Synergent President/CEO John Murphy welcomed attendees to the workshop at the Harraseeket Inn on October 14. He explained that the Technology Workshop is strategically held in October as a follow-up to the annual Symitar Educational Conference (SEC) in San Diego. The SEC brings together 800 to 1,000 Episys users from across the country, while the Technology Workshop focuses on connecting with Synergent users, providing the opportunity for networking and an open forum for questions.

“All of us at Synergent really value the relationship that we have and really appreciate the opportunity to serve you and your credit union,” stated Murphy to attendees.

Ben Jordan, Vice President of Technology Services, reminded attendees that October is National Cybersecurity Awareness Month. He provided a retrospective on the breaches, compromises and hacks that occurred in 2016, which included organizations such as Yahoo, the United States Department of Justice, the Internal Revenue Service, Verizon, and Wendy’s.

“The threat of massive cyberattack is the most urgent concern confronting the nation’s information and technology infrastructure,” stated Jordan.

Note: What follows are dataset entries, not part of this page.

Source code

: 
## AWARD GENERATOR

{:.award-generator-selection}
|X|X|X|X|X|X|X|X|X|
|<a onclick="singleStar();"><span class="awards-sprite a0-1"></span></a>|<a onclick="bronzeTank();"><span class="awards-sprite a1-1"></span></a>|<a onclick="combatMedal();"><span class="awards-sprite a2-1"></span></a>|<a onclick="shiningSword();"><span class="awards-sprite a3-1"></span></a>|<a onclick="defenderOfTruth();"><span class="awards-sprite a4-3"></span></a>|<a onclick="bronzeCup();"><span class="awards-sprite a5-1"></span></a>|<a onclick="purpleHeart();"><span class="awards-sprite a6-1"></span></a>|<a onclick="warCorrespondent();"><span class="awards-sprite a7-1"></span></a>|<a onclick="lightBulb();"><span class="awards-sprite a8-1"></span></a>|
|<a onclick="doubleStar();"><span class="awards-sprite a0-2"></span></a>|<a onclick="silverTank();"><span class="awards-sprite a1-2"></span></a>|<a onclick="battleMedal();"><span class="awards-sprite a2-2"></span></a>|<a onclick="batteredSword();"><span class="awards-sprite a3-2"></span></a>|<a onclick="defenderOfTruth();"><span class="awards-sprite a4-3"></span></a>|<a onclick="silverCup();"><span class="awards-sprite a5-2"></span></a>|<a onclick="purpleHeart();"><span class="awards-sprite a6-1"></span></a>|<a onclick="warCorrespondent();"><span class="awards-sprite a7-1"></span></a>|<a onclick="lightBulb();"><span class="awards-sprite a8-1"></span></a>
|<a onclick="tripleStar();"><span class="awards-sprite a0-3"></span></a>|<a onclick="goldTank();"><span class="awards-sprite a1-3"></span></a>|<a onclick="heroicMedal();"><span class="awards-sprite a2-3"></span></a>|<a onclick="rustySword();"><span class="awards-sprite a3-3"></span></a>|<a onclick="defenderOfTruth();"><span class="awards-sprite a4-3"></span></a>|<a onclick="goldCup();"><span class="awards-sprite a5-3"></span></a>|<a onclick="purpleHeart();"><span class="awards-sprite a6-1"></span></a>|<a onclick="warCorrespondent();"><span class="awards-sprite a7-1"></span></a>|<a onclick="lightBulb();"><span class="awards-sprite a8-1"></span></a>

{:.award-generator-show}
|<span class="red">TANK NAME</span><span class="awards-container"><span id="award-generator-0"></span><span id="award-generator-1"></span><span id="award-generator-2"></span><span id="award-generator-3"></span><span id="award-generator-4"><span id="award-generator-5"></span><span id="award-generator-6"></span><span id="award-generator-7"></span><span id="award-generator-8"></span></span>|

Keynote Speaker and proud credit union member Theresa Payton, President/Owner of Fortalice LLC., former White House CIO, renowned cybersecurity authority, and expert on identity theft, addressed attendees with her presentation “Combatting Cybercrime in the Financial Services Industry.” She discussed how and why the financial services industry’s heavy investment in cybersecurity has not eliminated attacks and breaches.

“Security is fundamentally broken. We don’t design for the human psyche,” stated Payton. She explained that with today’s technology being open by design, it is open to be hacked. Typically, people do not use strong enough passwords, feel they do not access sensitive data, or use unsafe workarounds outside of the protected company network.

“I can’t protect data I can’t see,” said Payton.

Payton also provided three pieces of homework to attendees to take back to their credit unions:

  1. Equalize. Ask your teams, “Is there anything we do that gets in the way of doing your job?” Find out if there are processes not designed for the human psyche and find ways to make them more secure and more user friendly. Security and innovation must be equals.
  2. Segment. Identify your credit union’s top two critical assets. Implement segmented systems to further protect sensitive data. “Segment it to save it.”
  3. Kill-Switch. Practice a digital disaster plan. In the event of a breach, be prepared to have a kill-switch safety-net that protects credit union assets while preserving as much functionality as possible.

“Be sure you are asking the tough questions,” advised Payton.

Payton then joined panelists Matt Rice, CTO and Partner at Burgess Technology Services; Mike Smith, Synergent Information Security Officer; and Rebekah Higgins, Vice President of Payment Services for Synergent for a spirited discussion on cybersecurity. Attendees asked questions in areas that included NCUA exams, how to protect against ransomware, the safety of cloud data and biometrics, card fraud, and even the safety concerns around the popular virtual reality game Pokemon Go.

Jim Wilcox, Director of Client Solutions Consulting from Fiserv Card Services, presented CardValet, which is one of the latest products available to credit unions to combat fraud. This mobile app provides members the ability to turn cards on or off from any mobile device, to access accounts anytime, and to control spending on multiple cards by setting custom limits.